WHAT TO WORK ON: Give back each entry exactly as written, apart from the pictures.

INFORMATION PROVIDED:

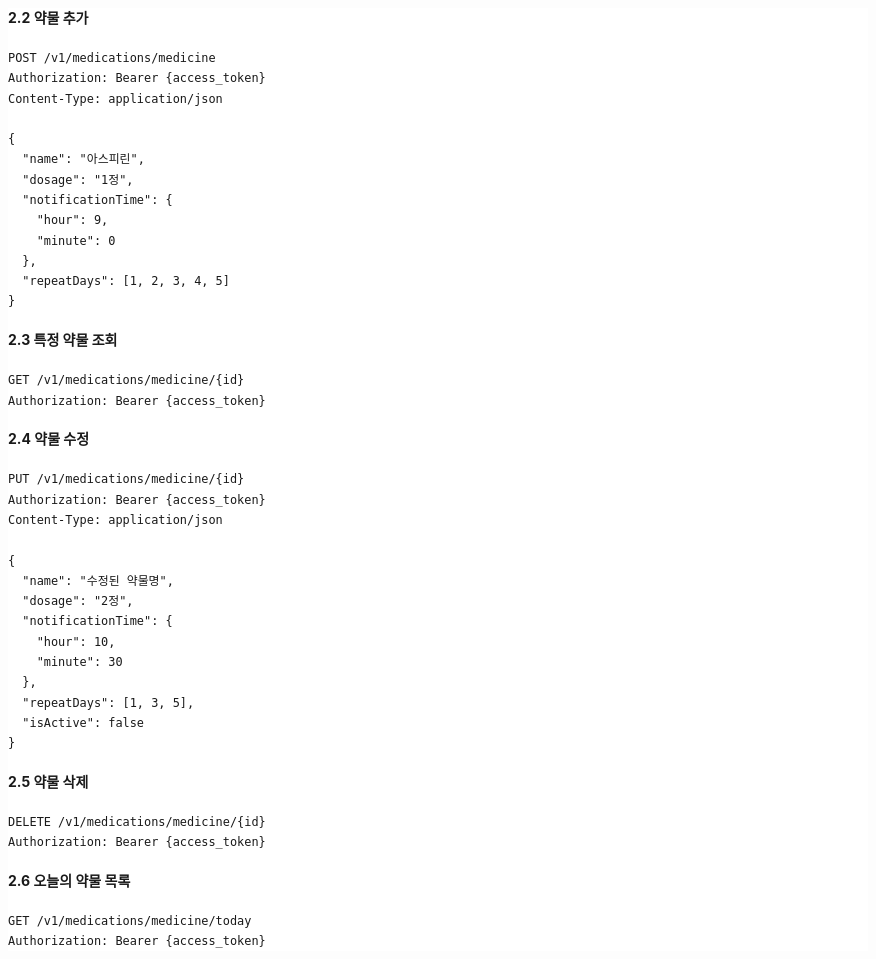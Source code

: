 #### 2.2 약물 추가
```http
POST /v1/medications/medicine
Authorization: Bearer {access_token}
Content-Type: application/json

{
  "name": "아스피린",
  "dosage": "1정",
  "notificationTime": {
    "hour": 9,
    "minute": 0
  },
  "repeatDays": [1, 2, 3, 4, 5]
}
```

#### 2.3 특정 약물 조회
```http
GET /v1/medications/medicine/{id}
Authorization: Bearer {access_token}
```

#### 2.4 약물 수정
```http
PUT /v1/medications/medicine/{id}
Authorization: Bearer {access_token}
Content-Type: application/json

{
  "name": "수정된 약물명",
  "dosage": "2정",
  "notificationTime": {
    "hour": 10,
    "minute": 30
  },
  "repeatDays": [1, 3, 5],
  "isActive": false
}
```

#### 2.5 약물 삭제
```http
DELETE /v1/medications/medicine/{id}
Authorization: Bearer {access_token}
```

#### 2.6 오늘의 약물 목록
```http
GET /v1/medications/medicine/today
Authorization: Bearer {access_token}
```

ANSWER BOX:
Source code

: #### 2.2 약물 추가
```http
POST /v1/medications/medicine
Authorization: Bearer {access_token}
Content-Type: application/json

{
  "name": "아스피린",
  "dosage": "1정",
  "notificationTime": {
    "hour": 9,
    "minute": 0
  },
  "repeatDays": [1, 2, 3, 4, 5]
}
```

#### 2.3 특정 약물 조회
```http
GET /v1/medications/medicine/{id}
Authorization: Bearer {access_token}
```

#### 2.4 약물 수정
```http
PUT /v1/medications/medicine/{id}
Authorization: Bearer {access_token}
Content-Type: application/json

{
  "name": "수정된 약물명",
  "dosage": "2정",
  "notificationTime": {
    "hour": 10,
    "minute": 30
  },
  "repeatDays": [1, 3, 5],
  "isActive": false
}
```

#### 2.5 약물 삭제
```http
DELETE /v1/medications/medicine/{id}
Authorization: Bearer {access_token}
```

#### 2.6 오늘의 약물 목록
```http
GET /v1/medications/medicine/today
Authorization: Bearer {access_token}
```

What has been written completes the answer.